Raimund Abraham im Austrian Cultural Forum in New York, 2002.

Foto: APA / Monika Wunderer

Er setzte sich in den Fauteuil, blickte etwas schroff unter seiner Hutkrempe hervor und machte einen paffenden Zug mit seiner Zigarre. "Also, dann stellen Sie halt Ihre Fragen!" Nach ein paar Minuten dann der erste große Widerspruch. "Nein, das sehe ich nicht so. Ich behaupte, dass Architektur nicht unbedingt gebaut werden muss. Papier, Bleistift und die reine Sehnsucht nach dem Raum reichen vollkommen aus, um Architektur zu machen. Das Bauen ist eigentlich nur der letzte Schritt im Prozess, das Gezeichnete zu übersetzen und die physische Benutzbarkeit zu ermöglichen. Man kann darauf aber auch gut verzichten."

Genau diesem Herrn, der sich in der Öffentlichkeit mit stets grantigem Blick zeigte und nicht davor zurückscheute, die Architektenschaft lauthals zu beschimpfen und zu verfluchen, widmet das Museum für angewandte Kunst (Mak) nun seine erste Post -Corona-Ausstellung.
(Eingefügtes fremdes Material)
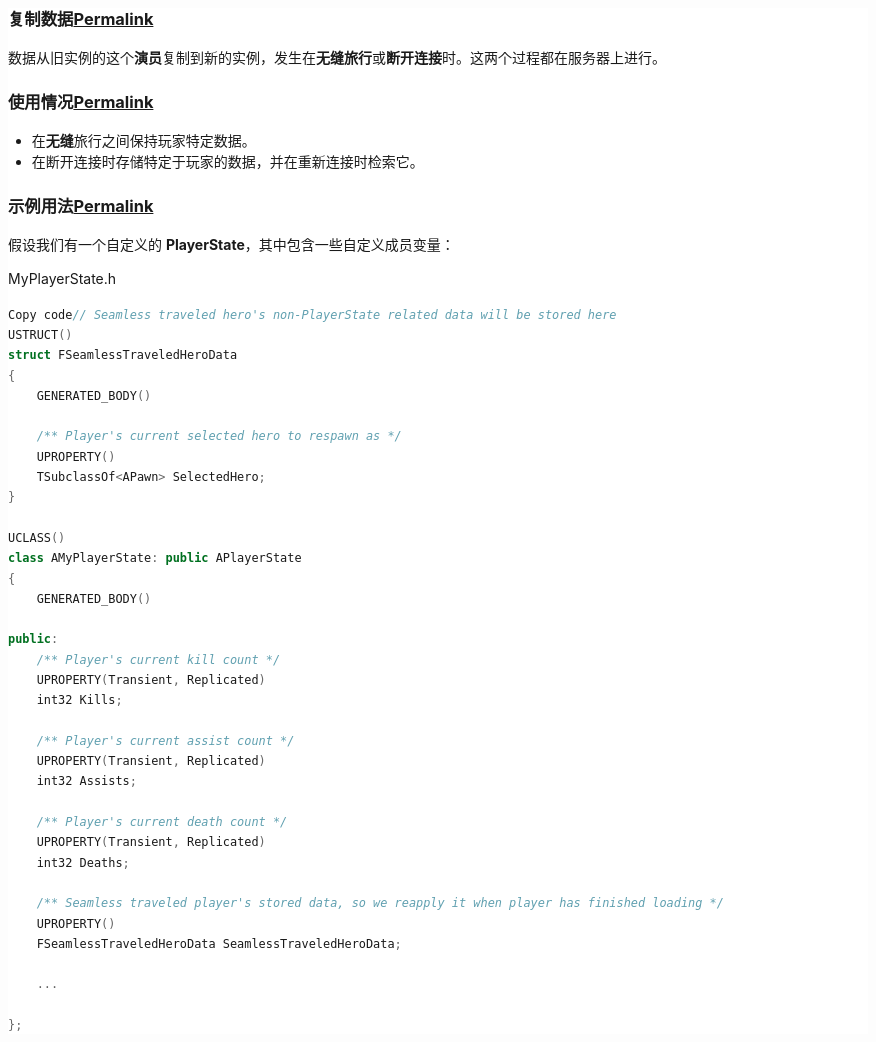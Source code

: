 ###  复制数据[Permalink](https://wizardcell.com/unreal/persistent-data/#copying-data)

数据从旧实例的这个**演员**复制到新的实例，发生在**无缝旅行**或**断开连接**时。这两个过程都在服务器上进行。

###  使用情况[Permalink](https://wizardcell.com/unreal/persistent-data/#usage-2)

- 在**无缝**旅行之间保持玩家特定数据。
- 在断开连接时存储特定于玩家的数据，并在重新连接时检索它。

###  示例用法[Permalink](https://wizardcell.com/unreal/persistent-data/#example-usage-2)

假设我们有一个自定义的 **PlayerState**，其中包含一些自定义成员变量：

MyPlayerState.h

```C++
Copy code// Seamless traveled hero's non-PlayerState related data will be stored here
USTRUCT()
struct FSeamlessTraveledHeroData
{
    GENERATED_BODY()

    /** Player's current selected hero to respawn as */
    UPROPERTY()
    TSubclassOf<APawn> SelectedHero;
}

UCLASS()
class AMyPlayerState: public APlayerState
{
    GENERATED_BODY()

public:
    /** Player's current kill count */
    UPROPERTY(Transient, Replicated)
    int32 Kills;

    /** Player's current assist count */
    UPROPERTY(Transient, Replicated)
    int32 Assists;

    /** Player's current death count */
    UPROPERTY(Transient, Replicated)
    int32 Deaths;

    /** Seamless traveled player's stored data, so we reapply it when player has finished loading */
    UPROPERTY()
    FSeamlessTraveledHeroData SeamlessTraveledHeroData;

    ...

};
```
Angles and Angels, wie die von Bärbel Vischer kuratierte Schau im Kunstblättersaal so eckig und engelhaft zugleich genannt wird, lässt die wenigen realisierten Bauwerke von Raimund Abraham nahezu links liegen, verzichtet auf Fotos und realistische Darstellungen und konzentriert sich stattdessen voll und ganz auf Abrahams wichtigstes Kommunikationswerkzeug – auf die Skizze, auf die Collage, auf die mitunter mannshohe, akribisch durchaxonometrierte Schnittzeichnung.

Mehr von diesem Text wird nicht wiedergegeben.